▶ [Available data]

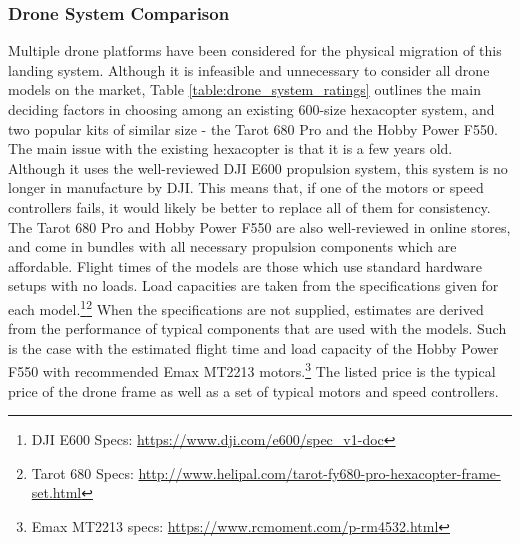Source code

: \subsubsection{Drone System Comparison}

Multiple drone platforms have been considered for the physical migration of this landing system. Although it is infeasible and unnecessary to consider all drone models on the market, Table \ref{table:drone_system_ratings} outlines the main deciding factors in choosing among an existing 600-size hexacopter system, and two popular kits of similar size - the Tarot 680 Pro and the Hobby Power F550. The main issue with the existing hexacopter is that it is a few years old. Although it uses the well-reviewed DJI E600 propulsion system, this system is no longer in manufacture by DJI. This means that, if one of the motors or speed controllers fails, it would likely be better to replace all of them for consistency. The Tarot 680 Pro and Hobby Power F550 are also well-reviewed in online stores, and come in bundles with all necessary propulsion components which are affordable. Flight times of the models are those which use standard hardware setups with no loads. Load capacities are taken from the specifications given for each model.\footnote{DJI E600 Specs: \url{https://www.dji.com/e600/spec_v1-doc}}\footnote{Tarot 680 Specs: \url{http://www.helipal.com/tarot-fy680-pro-hexacopter-frame-set.html}} When the specifications are not supplied, estimates are derived from the performance of typical components that are used with the models. Such is the case with the estimated flight time and load capacity of the Hobby Power F550 with recommended Emax MT2213 motors.\footnote{Emax MT2213 specs: \url{https://www.rcmoment.com/p-rm4532.html}} The listed price is the typical price of the drone frame as well as a set of typical motors and speed controllers.

\begin{table}[ht]
    \centering
    \caption{Drone System Comparison}
    \label{table:drone_system_ratings}
\end{table}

▶ [Task requirements]
Reproduce each entry word for word and cut the images.

▶ [Completed task]
Source code

: \subsubsection{Drone System Comparison}

Multiple drone platforms have been considered for the physical migration of this landing system. Although it is infeasible and unnecessary to consider all drone models on the market, Table \ref{table:drone_system_ratings} outlines the main deciding factors in choosing among an existing 600-size hexacopter system, and two popular kits of similar size - the Tarot 680 Pro and the Hobby Power F550. The main issue with the existing hexacopter is that it is a few years old. Although it uses the well-reviewed DJI E600 propulsion system, this system is no longer in manufacture by DJI. This means that, if one of the motors or speed controllers fails, it would likely be better to replace all of them for consistency. The Tarot 680 Pro and Hobby Power F550 are also well-reviewed in online stores, and come in bundles with all necessary propulsion components which are affordable. Flight times of the models are those which use standard hardware setups with no loads. Load capacities are taken from the specifications given for each model.\footnote{DJI E600 Specs: \url{https://www.dji.com/e600/spec_v1-doc}}\footnote{Tarot 680 Specs: \url{http://www.helipal.com/tarot-fy680-pro-hexacopter-frame-set.html}} When the specifications are not supplied, estimates are derived from the performance of typical components that are used with the models. Such is the case with the estimated flight time and load capacity of the Hobby Power F550 with recommended Emax MT2213 motors.\footnote{Emax MT2213 specs: \url{https://www.rcmoment.com/p-rm4532.html}} The listed price is the typical price of the drone frame as well as a set of typical motors and speed controllers.

\begin{table}[ht]
    \centering
    \caption{Drone System Comparison}
    \label{table:drone_system_ratings}
\end{table}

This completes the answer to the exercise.